Socialization and Social Class: Melvin Kohn Study:
Blue Collar Working Class
child figures out what parents want
White Collar “Middle” Class
symbolic rewards & punishments
communication as interaction
parents figure out what child wants
Notes:
Kohn’s study indicated that working class parents and middle class to upper middle
class white collar families raised their children with different emphases.

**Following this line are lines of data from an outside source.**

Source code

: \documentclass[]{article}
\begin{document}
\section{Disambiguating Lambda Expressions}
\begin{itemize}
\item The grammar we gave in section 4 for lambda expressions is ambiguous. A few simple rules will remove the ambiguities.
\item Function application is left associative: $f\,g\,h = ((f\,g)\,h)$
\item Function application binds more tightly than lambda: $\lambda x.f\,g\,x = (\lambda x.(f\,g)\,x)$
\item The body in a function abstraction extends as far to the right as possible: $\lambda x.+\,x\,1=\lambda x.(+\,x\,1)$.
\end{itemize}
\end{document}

These are ideal types, of course, and no one family will have all of either of these lists of
characteristics. Rather, most families will be a “mix’ of both of these. However, working class
families and middle class white collar families do exhibit different patterns. The blue collar
parents are accustomed to taking orders at work. Therefore, they stress commands, obedience,
etc. They are raising their children to go into a workplace where, to be successful and keep
a job, their children will have to take orders. The white collar parents, on the other hand,
work in an environment that stresses communications, creativity, and values autonomy; they may
have to talk back to the boss to benefit the business. So their children are raised to be more
independent,etc. This will then benefit those children when they grow up and enter a white collar
workplace.
In a society in which technical competence and higher education results in better jobs, more and
more parents are beginning to emphasize autonomy. This is functional for a Post Industrial society
which needs workers ready to take risks such as changing professions several times, going back to
college to be re-educated, starting their own businesses, learning new technologies.
Please remember to read about: Conflict theory maintains socialization
"reproduces the class system." In other words, ascribed status, education and occupation,
networks, role expectations, endogamy interact such that people create new families very
similar to the family in which they were raised.